== Available data ==

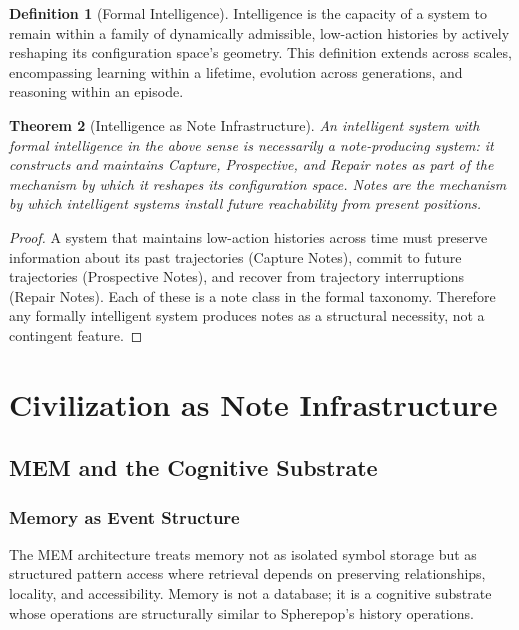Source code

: \documentclass[12pt, a4paper, openany]{book}
\theoremstyle{plain}
\newtheorem{theorem}{Theorem}[chapter]
\theoremstyle{definition}
\newtheorem{definition}[theorem]{Definition}
\theoremstyle{remark}
\begin{document}
\begin{definition}[Formal Intelligence]
Intelligence is the capacity of a system to remain within a family of dynamically
admissible, low-action histories by actively reshaping its configuration space's
geometry. This definition extends across scales, encompassing learning within a
lifetime, evolution across generations, and reasoning within an episode.
\end{definition}

\begin{theorem}[Intelligence as Note Infrastructure]
An intelligent system with formal intelligence in the above sense is necessarily
a note-producing system: it constructs and maintains Capture, Prospective, and
Repair notes as part of the mechanism by which it reshapes its configuration space.
Notes are the mechanism by which intelligent systems install future reachability
from present positions.
\end{theorem}

\begin{proof}
A system that maintains low-action histories across time must preserve information
about its past trajectories (Capture Notes), commit to future trajectories
(Prospective Notes), and recover from trajectory interruptions (Repair Notes).
Each of these is a note class in the formal taxonomy. Therefore any formally
intelligent system produces notes as a structural necessity, not a contingent
feature.
\end{proof}

\part{Civilization as Note Infrastructure}

\chapter{MEM and the Cognitive Substrate}

\section{Memory as Event Structure}

The MEM architecture treats memory not as isolated symbol storage but as
structured pattern access where retrieval depends on preserving relationships,
locality, and accessibility. Memory is not a database; it is a cognitive substrate
whose operations are structurally similar to Spherepop's history operations.
\end{document}
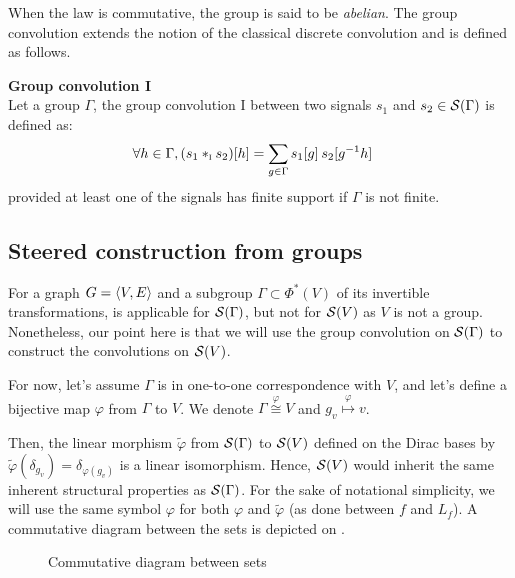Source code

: When the law is commutative, the group is said to be \emph{abelian}.
The group convolution extends the notion of the classical discrete convolution and is defined as follows.

\begin{definition}\textbf{Group convolution I}\\
Let a group $\Gamma$, the group convolution I between two signals $s_1$ and $s_2 \in \mathcal{S}(\Gamma)$ is defined as:
\begin{align*}
\forall h \in \Gamma, (s_1 \ast_{\I} s_2)[h] & = \displaystyle \sum_{g \in \Gamma} s_1[g] \h{2} s_2[g^{-1}h]%
\end{align*}
provided at least one of the signals has finite support if $\Gamma$ is not finite.
\label{def:conv1}
\end{definition}

\subsection{Steered construction from groups}

For a graph $G = \langle V, E \rangle$ and a subgroup $\Gamma \subset \Phi^*(V)$ of its invertible transformations,  is applicable for $\mathcal{S}(\Gamma)$, but not for $\mathcal{S}(V)$ as $V$ is not a group. Nonetheless, our point here is that we will use the group convolution on $\mathcal{S}(\Gamma)$ to construct the convolutions on $\mathcal{S}(V)$.

For now, let's assume $\Gamma$ is in one-to-one correspondence with $V$, and let's define a bijective map $\varphi$ from $\Gamma$ to $V$. We denote $\Gamma \overset{\varphi}{\cong} V$ and $g_v \overset{\varphi}\mapsto v$.

Then, the linear morphism $\widetilde\varphi$ from $\mathcal{S}(\Gamma)$ to $\mathcal{S}(V)$ defined on the Dirac bases by $\widetilde\varphi(\delta_{g_v}) = \delta_{\varphi(g_v)}$ is a linear isomorphism. Hence, $\mathcal{S}(V)$ would inherit the same inherent structural properties as $\mathcal{S}(\Gamma)$. For the sake of notational simplicity, we will use the same symbol $\varphi$ for both $\varphi$ and $\widetilde\varphi$ (as done between $f$ and $L_f$). A commutative diagram between the sets is depicted on .

\begin{figure}[H]
\centering
{}%
\caption{Commutative diagram between sets}
\label{fig:iso}
\end{figure}

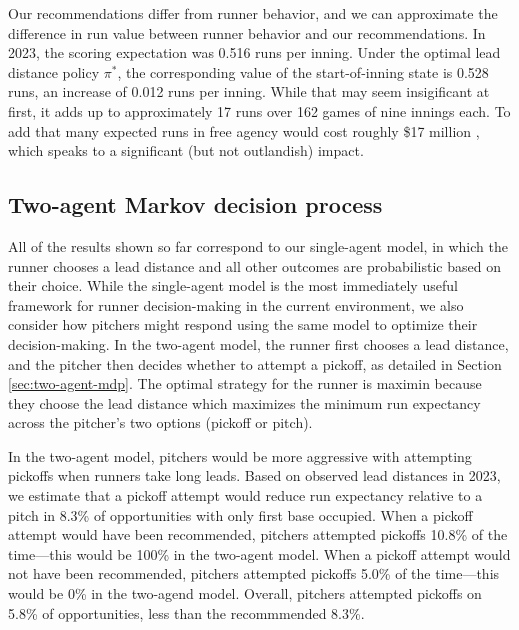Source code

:\documentclass{article}
\begin{document}
      Our recommendations differ from runner behavior, and we can approximate the difference in run value between runner behavior and our recommendations. In 2023, the scoring expectation was 0.516 runs per inning. Under the optimal lead distance policy $\pi^*$, the corresponding value of the start-of-inning state is 0.528 runs, an increase of 0.012 runs per inning. While that may seem insigificant at first, it adds up to approximately 17 runs over 162 games of nine innings each. To add that many expected runs in free agency would cost roughly \$17 million \parencite{clemens_what_2021}, which speaks to a significant (but not outlandish) impact.

    \subsection{Two-agent Markov decision process}

      All of the results shown so far correspond to our single-agent model, in which the runner chooses a lead distance and all other outcomes are probabilistic based on their choice. While the single-agent model is the most immediately useful framework for runner decision-making in the current environment, we also consider how pitchers might respond using the same model to optimize their decision-making. In the two-agent model, the runner first chooses a lead distance, and the pitcher then decides whether to attempt a pickoff, as detailed in Section \ref{sec:two-agent-mdp}. The optimal strategy for the runner is maximin because they choose the lead distance which maximizes the minimum run expectancy across the pitcher's two options (pickoff or pitch).

      In the two-agent model, pitchers would be more aggressive with attempting pickoffs when runners take long leads. Based on observed lead distances in 2023, we estimate that a pickoff attempt would reduce run expectancy relative to a pitch in 8.3\% of opportunities with only first base occupied. When a pickoff attempt would have been recommended, pitchers attempted pickoffs 10.8\% of the time---this would be 100\% in the two-agent model. When a pickoff attempt would not have been recommended, pitchers attempted pickoffs 5.0\% of the time---this would be 0\% in the two-agend model. Overall, pitchers attempted pickoffs on 5.8\% of opportunities, less than the recommmended 8.3\%.
\end{document}
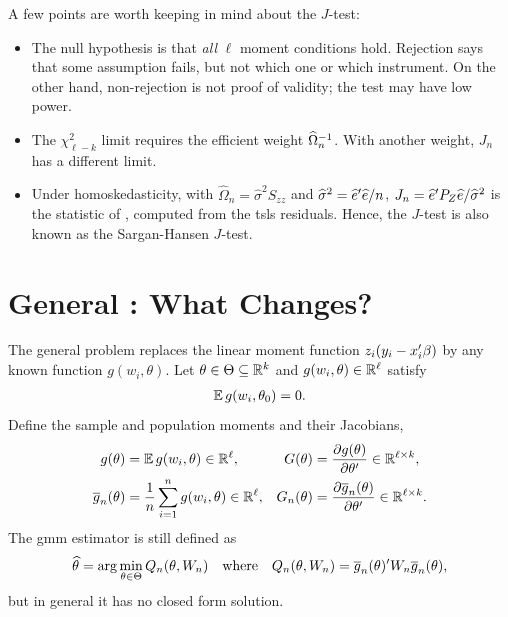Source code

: \documentclass[a4paper,12pt]{article}
\begin{document}
\begin{remark}
	A few points are worth keeping in mind about the $J$-test:
	\begin{itemize}
		\item
			The null hypothesis is that \emph{all} $\ell$ moment conditions hold.
			Rejection says that some assumption fails, but not which one or which instrument.
			On the other hand, non-rejection is not proof of validity; the test may have low power.
		\item
			The $\chi^2_{\ell-k}$ limit requires the efficient weight $\widehat\Omega_n^{-1}$.
			With another weight, $J_n$ has a different limit.
		\item
			Under homoskedasticity, with $\widehat\Omega_n=\widehat\sigma^2S_{zz}$ and $\widehat\sigma^2=\widehat e^{\prime}\widehat e/n$,
			$J_n=\widehat e^{\prime} P_Z\widehat e/\widehat\sigma^2$ is the statistic of \textcite{sargan-1958},
			computed from the \gls{tsls} residuals.
			Hence, the $J$-test is also known as the Sargan-Hansen $J$-test.
	\end{itemize}
\end{remark}

\section{General : What Changes?}\label{sec-general-gmm}

The general problem replaces the linear moment function $z_i(y_i-x_i^{\prime}\beta)$ by any known function $g(w_i,\theta)$.
Let $\theta\in\Theta\subseteq\mathbb{R}^k$ and $g(w_i,\theta)\in\mathbb{R}^\ell$ satisfy
\begin{align}
	\operatorname{\mathbb{E}} g(w_i,\theta_0)=0.
\end{align}
Define the sample and population moments and their Jacobians,
\begin{align*}
	g(\theta) &= \operatorname{\mathbb{E}} g(w_i,\theta)\in\mathbb{R}^{\ell}, &
	G(\theta) &= \frac{\partial g(\theta)}{\partial\theta^{\prime}}\in\mathbb{R}^{\ell\times k},  \\
	\overline g_n(\theta) &= \frac1n\sum_{i=1}^ng(w_i,\theta)\in\mathbb{R}^{\ell}, &
	G_n(\theta) &= \frac{\partial\overline g_n(\theta)}{\partial\theta^{\prime}}\in\mathbb{R}^{\ell\times k}.
\end{align*}
The \gls{gmm} estimator is still defined as
\begin{align}\label{eq-general-gmm}
	\widehat\theta=\arg\min_{\theta\in\Theta} Q_n(\theta,W_n)
	\quad\text{where}\quad
	Q_n(\theta,W_n) = \overline g_n(\theta)^{\prime} W_n\overline g_n(\theta),
\end{align}
but in general it has no closed form solution.
\end{document}
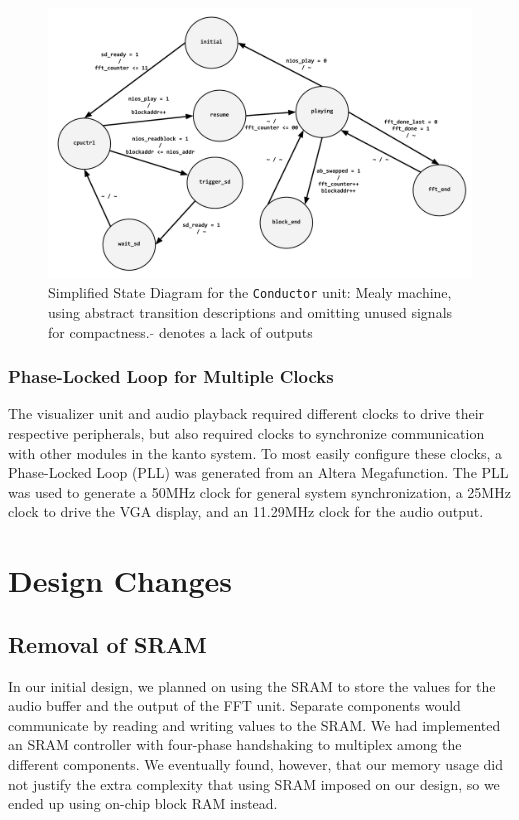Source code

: \documentclass{article}
\begin{document}
\begin{figure}[H]
  \centering
    \includegraphics[width=6in]{conductor_state}
  \caption{Simplified State Diagram for the \texttt{Conductor} unit:
    Mealy machine, using abstract transition descriptions and omitting unused
    signals for compactness. \(\widetilde{}\)   denotes a lack of outputs}
\end{figure}

\subsubsection{Phase-Locked Loop for Multiple Clocks}
The visualizer unit and audio playback required different clocks to drive their
respective peripherals, but also required clocks to synchronize communication
with other modules in the kanto system. To most easily configure these clocks,
a Phase-Locked Loop (PLL) was generated from an Altera Megafunction. The PLL
was used to generate a 50MHz clock for general system synchronization, a 25MHz
clock to drive the VGA display, and an 11.29MHz clock for the audio output.

\section{Design Changes}
\subsection{Removal of SRAM}

In our initial design, we planned on using the SRAM to store the values for the audio 
buffer and the output of the FFT unit. Separate components would communicate by 
reading and writing values to the SRAM. We had implemented an SRAM controller 
with four-phase handshaking to multiplex among the different components. We 
eventually found, however, that our memory usage did not justify the extra complexity 
that using SRAM imposed on our design, so we ended up using on-chip block RAM 
instead.
\end{document}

===

#### Activity:
Provide the count of lines in the records above that hold the word "known", with no other text.

#### Written solution:
2